Crashworthiness design of 3D lattice-structure filled thin-walled tubes based on data mining

Abstract

Lattice structures and thin-walled tubes are two types of energy-absorbers widely studied and applied in engineering practice. In this study, a new type of lattice-structure filled thin-walled tube (LFT) was proposed by combining these two energy absorbers and designed via a new explainable data mining method. In this new type of LFT, a BCC-Z (Body- centred cubic unit cell with vertical struts) lattice structure was filled into a square thin-walled tube. Then, the new LFT was parameterized by five design variables, that is, the number of layers in the longitudinal direction (n), number of cells in the transverse direction (m), rod diameter (d), tube thickness (t) and height difference between tube and lattice structures (h). Using Latin hypercubic sampling algorithm, 150 design cases were generated. Numerical models were then developed to simulate their crush behavior, and the simulation dataset was used for data mining.
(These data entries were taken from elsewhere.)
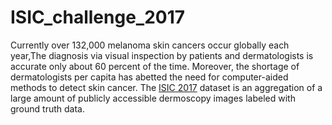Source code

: # ISIC_challenge_2017
Currently over 132,000 melanoma skin cancers occur globally each year,The diagnosis via visual inspection by patients and dermatologists is accurate only about 60 percent of the time.
Moreover, the shortage of dermatologists per capita has abetted the need for computer-aided methods to detect skin cancer.
The [ISIC 2017](https://challenge.isic-archive.com/data) dataset is an aggregation of a large amount of publicly accessible dermoscopy images labeled with ground truth data.
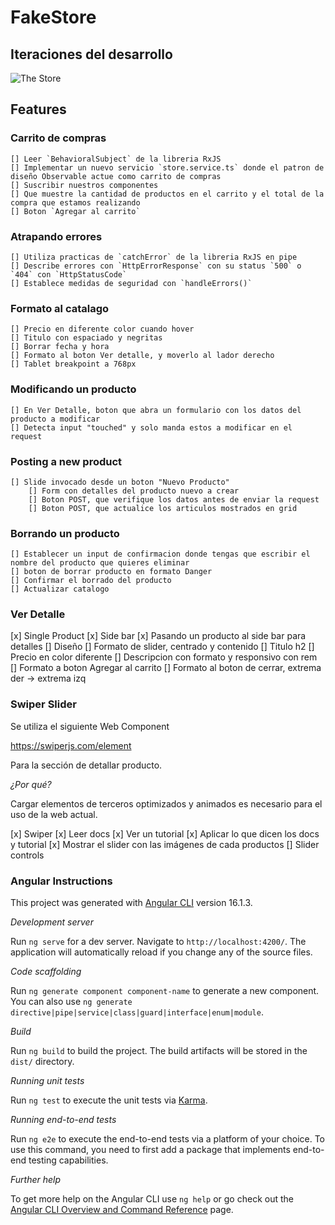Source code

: # FakeStore

## Iteraciones del desarrollo
![The Store]('./../src/assets/screenshots/The__Store_sept18.png')

## Features

### Carrito de compras
    [] Leer `BehavioralSubject` de la libreria RxJS
    [] Implementar un nuevo servicio `store.service.ts` donde el patron de diseño Observable actue como carrito de compras
    [] Suscribir nuestros componentes
    [] Que muestre la cantidad de productos en el carrito y el total de la compra que estamos realizando
    [] Boton `Agregar al carrito`

### Atrapando errores
    [] Utiliza practicas de `catchError` de la libreria RxJS en pipe
    [] Describe errores con `HttpErrorResponse` con su status `500` o `404` con `HttpStatusCode`
    [] Establece medidas de seguridad con `handleErrors()`

### Formato al catalago
    [] Precio en diferente color cuando hover
    [] Titulo con espaciado y negritas
    [] Borrar fecha y hora
    [] Formato al boton Ver detalle, y moverlo al lador derecho
    [] Tablet breakpoint a 768px

### Modificando un producto
    [] En Ver Detalle, boton que abra un formulario con los datos del producto a modificar
    [] Detecta input "touched" y solo manda estos a modificar en el request

### Posting a new product
    [] Slide invocado desde un boton "Nuevo Producto"
        [] Form con detalles del producto nuevo a crear
        [] Boton POST, que verifique los datos antes de enviar la request
        [] Boton POST, que actualice los articulos mostrados en grid

### Borrando un producto
    [] Establecer un input de confirmacion donde tengas que escribir el nombre del producto que quieres eliminar
    [] boton de borrar producto en formato Danger
    [] Confirmar el borrado del producto
    [] Actualizar catalogo

### Ver Detalle
[x] Single Product
    [x] Side bar
    [x] Pasando un producto al side bar para detalles
    [] Diseño
        [] Formato de slider, centrado y contenido
        [] Titulo h2
        [] Precio en color diferente
        [] Descripcion con formato y responsivo con rem
        [] Formato a boton Agregar al carrito
        []  Formato al boton de cerrar, extrema der -> extrema izq  

### Swiper Slider

Se utiliza el siguiente Web Component

https://swiperjs.com/element

Para la sección de detallar producto.

*¿Por qué?*

Cargar elementos de terceros optimizados y animados es necesario para el uso de la web actual.

[x] Swiper
    [x] Leer docs
    [x] Ver un tutorial
    [x] Aplicar lo que dicen los docs y tutorial
    [x] Mostrar el slider con las imágenes de cada productos
    [] Slider controls

### Angular Instructions

This project was generated with [Angular CLI](https://github.com/angular/angular-cli) version 16.1.3.

*Development server*

Run `ng serve` for a dev server. Navigate to `http://localhost:4200/`. The application will automatically reload if you change any of the source files.

*Code scaffolding*

Run `ng generate component component-name` to generate a new component. You can also use `ng generate directive|pipe|service|class|guard|interface|enum|module`.

 *Build*

Run `ng build` to build the project. The build artifacts will be stored in the `dist/` directory.

 *Running unit tests*

Run `ng test` to execute the unit tests via [Karma](https://karma-runner.github.io).

 *Running end-to-end tests*

Run `ng e2e` to execute the end-to-end tests via a platform of your choice. To use this command, you need to first add a package that implements end-to-end testing capabilities.

*Further help*

To get more help on the Angular CLI use `ng help` or go check out the [Angular CLI Overview and Command Reference](https://angular.io/cli) page.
The results showed that (1) Filling the BBC-Z lattice structure into a thin-walled tube can significantly improve the energy absorption (EA) capacity of the structure. (2) SEA (Specific Energy Absorption) of LFT significantly increased by increasing the rod diameter d, number of cells in the transverse direction m and number of layers in longitudinal direction n. (3) The decision trees generated in the data mining process indicated that the rod diameter d of the lattice structure is the key design variable that has most significant impact on EA, followed by m and n. (4) The design rules to build LFTs with high EA efficiency (SEA ≥ 16 kJ/kg and CFE (Crush Force Efficiency)≥45%), high total EA (SEA ≥ 16 kJ/kg and EA ≥ 6 kJ) and lightweight (SEA ≥ 16 kJ/kg and Mass ≤ 0.45 kg) were obtained from decision trees. The ideal configurations of LFT corresponding to these three objectives are: d > 2 mm, n > 2 and m > 3 for high EA efficiency; d > 2 mm, n > 2 and m > 3 for high total EA; and d > 2 mm, n > 2, m ≤ 4 and t ≤ 1.7 mm for lightweight.